Pourquoi l’aspect cru d’un dépeçage en règle dans "Pusher 3" ne me pose aucun problème, dans une œuvre que je considère comme très réussie, alors qu’une séance de plantage de baguettes "acuponcture-friendly" me repousse instinctivement dans "Only God forgive" ? Comment puis-je accepter le tabassage d’une femme enceinte dans "Bleeder" alors que je trouve grotesque un combat à mains nues du héros de "Bronson" ?
Rapidement, il m’a fallu évacuer la supposée gratuité ou le possible esthétisme de la mise en scène de cette folie destructrice.
Si même on doit sortir du cadre du travail du réalisateur Danois, de tels écarts de perception sont chez moi fréquents. Ce qui passe comme une lettre à la poste dans un "Orange mécanique" ou un "chiens de paille" me rebute absolument dans un Kick-Ass ou un rape & revenge classique. Autre fausse piste : il ne s’agit pas de la qualité (supposée) ou du niveau (estimé) du film.
Si ne ce n’est à considérer que l’élément sur lequel je suis enfin arrivé à mettre le doigt (et que je vais vous exposer tout de suite) fait partie de la qualité d’une œuvre.


Violence d’arrosage


Non-violent convaincu, il n’y a en fait que deux cas de figure qui me permettent d’avaler de la sauvagerie picturale sans broncher, voir en y prenant un certain plaisir.


La première catégorie comprend les films qui expliquent les mécanismes qui mènent à un déchainement fatal. C’est alors une occasion pour le spectateur de comprendre ce qui, dans le monde qui l’entoure, conduit à des situations extrêmes. C’est notamment le cas du personnage qui, acculé et au pied du mur, doit se défendre (à titre personnel cependant, je ne considère pas que cela donne les meilleurs films).


L’autre possibilité existe quand, et c’est ce que ne fait justement pas ce Bronson, le film explique quelque chose en quoi je crois profondément et qui me semble être une idée absolument essentielle: la violence est l’antithèse d’une démonstration de puissance.
Au contraire, elle est un aveu de faiblesse définitive.
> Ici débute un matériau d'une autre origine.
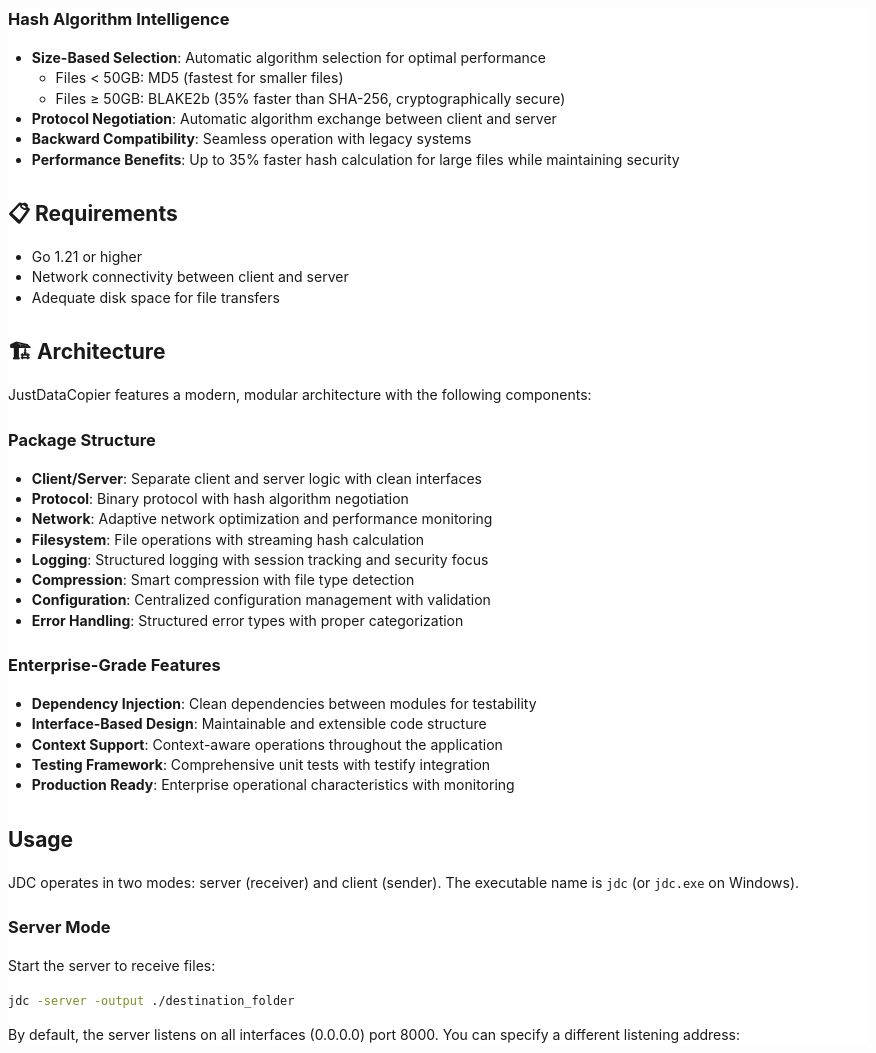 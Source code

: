 ### Hash Algorithm Intelligence
- **Size-Based Selection**: Automatic algorithm selection for optimal performance
  - Files < 50GB: MD5 (fastest for smaller files)
  - Files ≥ 50GB: BLAKE2b (35% faster than SHA-256, cryptographically secure)
- **Protocol Negotiation**: Automatic algorithm exchange between client and server
- **Backward Compatibility**: Seamless operation with legacy systems
- **Performance Benefits**: Up to 35% faster hash calculation for large files while maintaining security

## 📋 Requirements

- Go 1.21 or higher
- Network connectivity between client and server
- Adequate disk space for file transfers

## 🏗️ Architecture

JustDataCopier features a modern, modular architecture with the following components:

### Package Structure
- **Client/Server**: Separate client and server logic with clean interfaces
- **Protocol**: Binary protocol with hash algorithm negotiation
- **Network**: Adaptive network optimization and performance monitoring
- **Filesystem**: File operations with streaming hash calculation
- **Logging**: Structured logging with session tracking and security focus
- **Compression**: Smart compression with file type detection
- **Configuration**: Centralized configuration management with validation
- **Error Handling**: Structured error types with proper categorization

### Enterprise-Grade Features
- **Dependency Injection**: Clean dependencies between modules for testability
- **Interface-Based Design**: Maintainable and extensible code structure
- **Context Support**: Context-aware operations throughout the application
- **Testing Framework**: Comprehensive unit tests with testify integration
- **Production Ready**: Enterprise operational characteristics with monitoring

## Usage

JDC operates in two modes: server (receiver) and client (sender). The executable name is `jdc` (or `jdc.exe` on Windows).

### Server Mode

Start the server to receive files:

```bash
jdc -server -output ./destination_folder
```

By default, the server listens on all interfaces (0.0.0.0) port 8000. You can specify a different listening address:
La vraie violence, c’est quand on a raté toutes les autres options. C’est quand on se montre incapable de mettre des mots sur ses problèmes, quand on veut dissimuler une faille que l’on pense insurmontable, quand on compense une désavantage que l’on pense être d’ordre intellectuel. De nombreux et superbes films illustrent parfaitement ce principe.
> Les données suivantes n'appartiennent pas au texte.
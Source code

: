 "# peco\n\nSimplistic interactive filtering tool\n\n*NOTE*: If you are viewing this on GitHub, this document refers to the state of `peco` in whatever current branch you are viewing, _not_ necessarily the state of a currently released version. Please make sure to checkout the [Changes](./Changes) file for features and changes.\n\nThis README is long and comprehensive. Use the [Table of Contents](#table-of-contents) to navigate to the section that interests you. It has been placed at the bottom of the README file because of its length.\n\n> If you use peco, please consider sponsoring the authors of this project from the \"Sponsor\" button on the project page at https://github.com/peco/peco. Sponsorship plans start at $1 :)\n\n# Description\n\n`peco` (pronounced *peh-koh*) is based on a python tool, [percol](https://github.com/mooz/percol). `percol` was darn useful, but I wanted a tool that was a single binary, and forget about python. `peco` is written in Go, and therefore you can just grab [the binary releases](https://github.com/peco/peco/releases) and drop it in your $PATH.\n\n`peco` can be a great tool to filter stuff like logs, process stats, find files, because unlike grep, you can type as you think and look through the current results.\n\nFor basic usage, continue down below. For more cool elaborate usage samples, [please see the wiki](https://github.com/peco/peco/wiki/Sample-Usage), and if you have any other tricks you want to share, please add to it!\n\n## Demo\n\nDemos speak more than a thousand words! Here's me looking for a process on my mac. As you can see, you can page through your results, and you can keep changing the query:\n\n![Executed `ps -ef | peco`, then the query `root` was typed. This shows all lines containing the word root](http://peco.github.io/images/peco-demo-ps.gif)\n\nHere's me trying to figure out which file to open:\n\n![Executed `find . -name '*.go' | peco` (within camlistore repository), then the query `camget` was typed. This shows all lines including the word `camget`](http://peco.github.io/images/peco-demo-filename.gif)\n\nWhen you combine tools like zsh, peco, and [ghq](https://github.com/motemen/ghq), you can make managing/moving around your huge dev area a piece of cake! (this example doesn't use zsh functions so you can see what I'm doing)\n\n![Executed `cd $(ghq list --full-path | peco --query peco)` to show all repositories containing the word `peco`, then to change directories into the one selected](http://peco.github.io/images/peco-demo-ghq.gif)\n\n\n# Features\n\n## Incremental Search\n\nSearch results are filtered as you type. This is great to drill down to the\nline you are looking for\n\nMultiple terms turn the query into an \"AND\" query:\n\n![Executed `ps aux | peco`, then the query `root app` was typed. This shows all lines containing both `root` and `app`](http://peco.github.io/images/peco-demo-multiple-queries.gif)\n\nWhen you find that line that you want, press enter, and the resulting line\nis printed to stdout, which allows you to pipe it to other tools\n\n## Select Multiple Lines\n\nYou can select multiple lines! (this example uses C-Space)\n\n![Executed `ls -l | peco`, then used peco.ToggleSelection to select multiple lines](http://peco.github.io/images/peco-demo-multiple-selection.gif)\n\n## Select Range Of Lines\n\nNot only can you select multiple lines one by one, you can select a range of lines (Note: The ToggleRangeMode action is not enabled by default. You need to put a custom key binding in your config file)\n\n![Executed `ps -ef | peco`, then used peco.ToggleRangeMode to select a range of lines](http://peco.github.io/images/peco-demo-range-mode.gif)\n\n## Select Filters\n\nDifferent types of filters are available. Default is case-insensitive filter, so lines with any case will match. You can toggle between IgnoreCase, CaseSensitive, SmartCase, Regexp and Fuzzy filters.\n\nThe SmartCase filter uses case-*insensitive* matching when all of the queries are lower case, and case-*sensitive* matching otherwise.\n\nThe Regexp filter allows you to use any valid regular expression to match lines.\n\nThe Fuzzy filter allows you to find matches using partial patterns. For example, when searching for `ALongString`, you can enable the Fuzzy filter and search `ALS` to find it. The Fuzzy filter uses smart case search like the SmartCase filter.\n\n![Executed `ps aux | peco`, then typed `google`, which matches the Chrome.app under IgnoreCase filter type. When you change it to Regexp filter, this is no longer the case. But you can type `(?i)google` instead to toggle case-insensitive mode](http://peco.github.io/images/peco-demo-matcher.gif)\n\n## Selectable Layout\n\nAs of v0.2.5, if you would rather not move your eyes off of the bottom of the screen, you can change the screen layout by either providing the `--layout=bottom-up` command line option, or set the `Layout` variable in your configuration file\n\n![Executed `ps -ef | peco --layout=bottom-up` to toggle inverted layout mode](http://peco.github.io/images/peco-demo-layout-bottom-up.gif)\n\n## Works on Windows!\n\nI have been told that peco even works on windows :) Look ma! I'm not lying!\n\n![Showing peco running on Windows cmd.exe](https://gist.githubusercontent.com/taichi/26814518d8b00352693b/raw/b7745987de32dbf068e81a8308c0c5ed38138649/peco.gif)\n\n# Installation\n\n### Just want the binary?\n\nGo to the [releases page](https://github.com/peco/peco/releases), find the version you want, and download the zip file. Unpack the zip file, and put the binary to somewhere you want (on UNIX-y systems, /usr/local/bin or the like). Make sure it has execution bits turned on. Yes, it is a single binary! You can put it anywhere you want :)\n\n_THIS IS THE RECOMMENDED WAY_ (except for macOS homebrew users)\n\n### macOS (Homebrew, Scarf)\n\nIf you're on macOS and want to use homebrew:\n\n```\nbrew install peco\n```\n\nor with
Death wish … you were here


Le personnage, admirablement mais vainement campé par Tom Hardy, ne livre aucune clef sur son comportement (bon élève, enfant sage), ce qui pourrait ne pas constituer un handicap insurmontable si le film compensait cette absence d’indice par une réflexion sur les conséquences, intimes ou extérieures, des actes de Michael Peterson.
Privé de ces béquilles narratives essentielles, Bronson se transforme en coquille vide, et du coup complaisante vis-à-vis de son sujet central, conférant à l’expérience carcérale ainsi mise en scène un arrière-goût désagréable et une vacuité sans appel.
Pantomime sans fond, il rejoint même une cohorte ininterrompue, vieille comme le cinéma, de films pour qui la violence n’est qu’une apparence sans cause ni effets, proposant un spectacle froid et inutile.
Il me donnerait presque envie d’aimer le film à l’origine du pseudonyme que choisit le héros. C’est vous dire.